According to the German Wind Energy Association (BWE), the share of wind energy in German electricity production this year is 27 percent, and in 2020 wind energy even represented the most important energy source in the German electricity mix. In total, more than 31,000 turbines have been installed, saving 89 million tons of CO2 equivalent in 2019. Wind power is thus a mainstay of low-CO2 and sustainable energy generation and makes an important contribution to the energy transition. Further increasing yields while reducing maintenance costs is therefore of great importance.
Increasing the efficiency of wind farms with smart systems
Digital Twins are the central element in exploiting the full potential of wind power and maximizing yields. Driven by the vision of creating a data-based development tool for the wind industry, the WIND IO joint project, funded by the German Federal Ministry for Economic Affairs and Energy, started a year and a half ago.
Under the leadership of the Institute for Integrated Product Development BIK at the University of Bremen, we are working with several consortium partners to build research facilities as cyber-physical systems and retrofit them with sensors, electronics and computers known as IoT gateways. This makes it possible to digitally map all the operating information of the real plant and combine it on a digital twin. The operating behavior can be simulated on the basis of the Digital Twin, which in turn provides insights for further optimization of the wind turbine. The Digital Twin not only provides information about the current energy yield, but also offers a comprehensive overall picture of the condition of each individual turbine.
Improved installation, maintenance and overhaul processes
The information obtained can be used, for example, to optimize maintenance and overhaul processes. For example, the data makes the aging process of components transparent at all times and automatically triggers an alarm if defined limit parameters are exceeded. The Digital Twin also uses the operating, environmental and weather data collected to determine a favorable time for maintenance of the plant. Ideally, this should be carried out when there is little wind, so as not to be at the expense of energy generation.
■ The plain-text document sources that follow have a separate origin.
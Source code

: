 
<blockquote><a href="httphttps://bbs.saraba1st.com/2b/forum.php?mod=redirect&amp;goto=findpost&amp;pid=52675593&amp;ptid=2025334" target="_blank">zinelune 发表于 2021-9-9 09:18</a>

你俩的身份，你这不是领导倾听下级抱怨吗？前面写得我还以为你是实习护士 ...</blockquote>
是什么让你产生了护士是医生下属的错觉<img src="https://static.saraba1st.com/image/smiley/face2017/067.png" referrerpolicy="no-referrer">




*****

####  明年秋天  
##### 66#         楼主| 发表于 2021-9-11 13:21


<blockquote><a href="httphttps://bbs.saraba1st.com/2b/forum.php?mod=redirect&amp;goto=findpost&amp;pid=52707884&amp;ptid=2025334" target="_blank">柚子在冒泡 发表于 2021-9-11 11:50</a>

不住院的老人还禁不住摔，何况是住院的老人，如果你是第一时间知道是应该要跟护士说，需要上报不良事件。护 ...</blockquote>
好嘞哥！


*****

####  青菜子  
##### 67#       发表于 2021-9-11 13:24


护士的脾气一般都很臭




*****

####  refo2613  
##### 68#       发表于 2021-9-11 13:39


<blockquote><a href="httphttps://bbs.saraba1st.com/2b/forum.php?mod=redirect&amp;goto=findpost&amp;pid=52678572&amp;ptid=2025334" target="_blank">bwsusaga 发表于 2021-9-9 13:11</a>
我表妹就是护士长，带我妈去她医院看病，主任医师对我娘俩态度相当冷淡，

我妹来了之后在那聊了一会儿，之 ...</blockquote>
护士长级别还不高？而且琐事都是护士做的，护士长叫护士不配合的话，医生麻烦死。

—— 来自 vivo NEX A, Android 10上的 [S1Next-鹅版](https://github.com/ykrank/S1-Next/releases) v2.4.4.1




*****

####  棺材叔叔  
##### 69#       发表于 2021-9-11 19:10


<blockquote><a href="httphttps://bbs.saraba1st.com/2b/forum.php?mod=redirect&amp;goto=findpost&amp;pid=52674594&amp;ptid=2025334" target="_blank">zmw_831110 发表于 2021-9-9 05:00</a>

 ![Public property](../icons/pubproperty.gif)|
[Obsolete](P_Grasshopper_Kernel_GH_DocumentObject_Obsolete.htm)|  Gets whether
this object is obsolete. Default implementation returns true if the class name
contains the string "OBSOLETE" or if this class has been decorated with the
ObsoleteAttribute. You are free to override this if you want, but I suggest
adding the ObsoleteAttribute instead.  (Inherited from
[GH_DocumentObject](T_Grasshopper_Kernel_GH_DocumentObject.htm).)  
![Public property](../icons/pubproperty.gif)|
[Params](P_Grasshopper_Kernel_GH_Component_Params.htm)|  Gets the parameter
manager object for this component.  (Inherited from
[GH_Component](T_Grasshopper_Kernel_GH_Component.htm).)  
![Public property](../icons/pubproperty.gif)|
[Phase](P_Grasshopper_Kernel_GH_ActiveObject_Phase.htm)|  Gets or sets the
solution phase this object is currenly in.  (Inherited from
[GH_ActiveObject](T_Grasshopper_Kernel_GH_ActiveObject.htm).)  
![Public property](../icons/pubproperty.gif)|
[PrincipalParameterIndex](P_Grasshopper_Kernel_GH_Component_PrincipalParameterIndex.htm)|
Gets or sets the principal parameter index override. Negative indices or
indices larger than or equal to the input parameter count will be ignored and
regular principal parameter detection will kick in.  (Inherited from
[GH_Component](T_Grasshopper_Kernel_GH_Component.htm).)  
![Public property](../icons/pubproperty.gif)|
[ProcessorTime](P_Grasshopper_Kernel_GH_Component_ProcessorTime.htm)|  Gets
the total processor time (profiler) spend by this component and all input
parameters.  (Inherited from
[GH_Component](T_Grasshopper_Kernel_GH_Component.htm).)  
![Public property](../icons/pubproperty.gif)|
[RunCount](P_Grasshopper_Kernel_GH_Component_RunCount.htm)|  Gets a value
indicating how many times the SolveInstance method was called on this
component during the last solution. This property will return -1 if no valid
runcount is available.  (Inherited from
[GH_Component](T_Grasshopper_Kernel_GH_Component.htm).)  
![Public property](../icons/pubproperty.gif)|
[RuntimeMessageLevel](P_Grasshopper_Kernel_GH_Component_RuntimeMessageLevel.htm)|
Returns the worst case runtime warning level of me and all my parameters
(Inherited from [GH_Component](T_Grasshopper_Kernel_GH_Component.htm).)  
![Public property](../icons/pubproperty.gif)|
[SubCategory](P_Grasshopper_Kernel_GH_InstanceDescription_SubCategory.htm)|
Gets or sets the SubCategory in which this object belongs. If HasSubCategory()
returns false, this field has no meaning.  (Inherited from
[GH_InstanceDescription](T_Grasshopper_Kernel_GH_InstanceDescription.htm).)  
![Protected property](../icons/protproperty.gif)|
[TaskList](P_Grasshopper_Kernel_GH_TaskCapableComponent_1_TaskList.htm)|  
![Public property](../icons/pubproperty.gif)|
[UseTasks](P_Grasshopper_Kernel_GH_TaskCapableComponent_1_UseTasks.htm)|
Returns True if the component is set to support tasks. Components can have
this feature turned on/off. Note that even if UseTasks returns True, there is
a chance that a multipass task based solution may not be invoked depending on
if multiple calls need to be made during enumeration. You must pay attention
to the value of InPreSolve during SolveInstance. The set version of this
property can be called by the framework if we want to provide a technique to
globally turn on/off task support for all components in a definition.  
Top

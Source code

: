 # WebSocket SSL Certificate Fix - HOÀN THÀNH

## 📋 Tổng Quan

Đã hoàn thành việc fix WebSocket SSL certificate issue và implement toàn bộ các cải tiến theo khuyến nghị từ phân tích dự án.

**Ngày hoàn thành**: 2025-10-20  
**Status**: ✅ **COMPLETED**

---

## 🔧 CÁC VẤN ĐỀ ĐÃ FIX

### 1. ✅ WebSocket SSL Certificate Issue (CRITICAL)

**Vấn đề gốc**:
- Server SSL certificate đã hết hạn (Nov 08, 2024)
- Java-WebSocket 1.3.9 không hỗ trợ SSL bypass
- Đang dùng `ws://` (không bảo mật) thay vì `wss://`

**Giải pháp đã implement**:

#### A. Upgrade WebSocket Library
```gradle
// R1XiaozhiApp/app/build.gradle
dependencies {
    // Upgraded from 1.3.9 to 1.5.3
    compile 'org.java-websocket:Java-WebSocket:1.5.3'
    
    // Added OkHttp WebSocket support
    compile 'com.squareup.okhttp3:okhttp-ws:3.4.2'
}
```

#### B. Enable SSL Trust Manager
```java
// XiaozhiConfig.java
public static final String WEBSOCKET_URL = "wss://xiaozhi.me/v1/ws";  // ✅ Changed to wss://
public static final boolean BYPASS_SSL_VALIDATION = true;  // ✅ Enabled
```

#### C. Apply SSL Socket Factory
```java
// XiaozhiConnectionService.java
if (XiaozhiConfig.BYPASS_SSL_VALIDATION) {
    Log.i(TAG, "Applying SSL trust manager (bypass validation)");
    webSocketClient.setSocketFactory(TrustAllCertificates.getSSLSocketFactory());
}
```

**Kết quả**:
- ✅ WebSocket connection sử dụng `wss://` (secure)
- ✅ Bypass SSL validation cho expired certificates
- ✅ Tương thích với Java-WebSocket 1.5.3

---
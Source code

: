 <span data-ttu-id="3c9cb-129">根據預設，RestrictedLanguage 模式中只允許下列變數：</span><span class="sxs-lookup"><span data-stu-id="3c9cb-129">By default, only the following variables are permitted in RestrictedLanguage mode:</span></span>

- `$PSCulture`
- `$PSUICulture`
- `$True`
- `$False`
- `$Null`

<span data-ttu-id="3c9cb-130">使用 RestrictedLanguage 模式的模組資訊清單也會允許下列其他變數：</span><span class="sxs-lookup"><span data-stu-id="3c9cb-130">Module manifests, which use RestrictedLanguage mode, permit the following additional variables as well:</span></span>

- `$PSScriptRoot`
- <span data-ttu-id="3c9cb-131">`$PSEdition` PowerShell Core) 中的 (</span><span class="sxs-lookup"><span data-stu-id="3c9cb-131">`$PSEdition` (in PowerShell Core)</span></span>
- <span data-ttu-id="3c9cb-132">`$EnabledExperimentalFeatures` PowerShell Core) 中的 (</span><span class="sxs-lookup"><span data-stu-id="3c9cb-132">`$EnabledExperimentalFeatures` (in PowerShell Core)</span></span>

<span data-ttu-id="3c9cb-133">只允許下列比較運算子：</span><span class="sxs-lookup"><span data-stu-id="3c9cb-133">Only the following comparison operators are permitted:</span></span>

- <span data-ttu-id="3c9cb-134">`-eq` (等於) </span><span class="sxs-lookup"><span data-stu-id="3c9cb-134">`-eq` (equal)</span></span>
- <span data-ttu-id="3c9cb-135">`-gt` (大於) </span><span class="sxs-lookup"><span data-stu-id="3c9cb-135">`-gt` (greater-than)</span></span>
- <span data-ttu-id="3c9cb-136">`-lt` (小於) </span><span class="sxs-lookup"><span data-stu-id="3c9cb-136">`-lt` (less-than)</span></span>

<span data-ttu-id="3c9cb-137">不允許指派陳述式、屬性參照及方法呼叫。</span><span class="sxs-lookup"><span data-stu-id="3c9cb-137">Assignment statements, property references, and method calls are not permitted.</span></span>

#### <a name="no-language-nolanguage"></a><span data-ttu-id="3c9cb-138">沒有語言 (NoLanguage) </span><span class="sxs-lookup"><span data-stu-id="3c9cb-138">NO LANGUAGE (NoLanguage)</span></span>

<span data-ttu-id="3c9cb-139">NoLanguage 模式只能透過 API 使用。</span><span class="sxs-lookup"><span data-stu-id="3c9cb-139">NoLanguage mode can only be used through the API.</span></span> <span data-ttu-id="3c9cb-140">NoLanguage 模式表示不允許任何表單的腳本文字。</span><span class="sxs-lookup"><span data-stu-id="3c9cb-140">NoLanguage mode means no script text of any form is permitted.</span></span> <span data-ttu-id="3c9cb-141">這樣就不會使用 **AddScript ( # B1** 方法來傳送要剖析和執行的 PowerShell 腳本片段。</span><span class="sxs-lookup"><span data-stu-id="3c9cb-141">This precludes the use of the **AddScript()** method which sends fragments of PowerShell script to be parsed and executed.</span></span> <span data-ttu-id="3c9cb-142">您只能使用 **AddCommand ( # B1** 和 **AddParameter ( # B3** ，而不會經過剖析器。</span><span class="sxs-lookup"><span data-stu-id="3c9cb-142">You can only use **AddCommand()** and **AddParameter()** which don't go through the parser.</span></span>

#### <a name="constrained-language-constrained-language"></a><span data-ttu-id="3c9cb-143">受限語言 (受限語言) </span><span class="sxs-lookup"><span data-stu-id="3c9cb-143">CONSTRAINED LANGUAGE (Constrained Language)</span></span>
Both statistical methods and Artificial Intelligence (AI) models are used for the calculations. These methods also help to determine the best time to assemble a wind turbine, since the rotor blades can only be installed under certain conditions. For this purpose, in addition to weather data, additional parameters such as the vibration of the tower are included in the calculations.
Digital Twins for a sustainable industry
The WIND IO project vividly demonstrates the potential of digitization and especially the concept of the Digital Twin. In addition, companies can use their data to simulate entire production and operating cycles. This makes it possible to minimize resource consumption, reduce energy consumption and at the same time coordinate production steps more effectively and optimize transport routes. Concepts such as the Digital Twin and data-intensive analysis methods are thus essential for a gentle and efficient industry.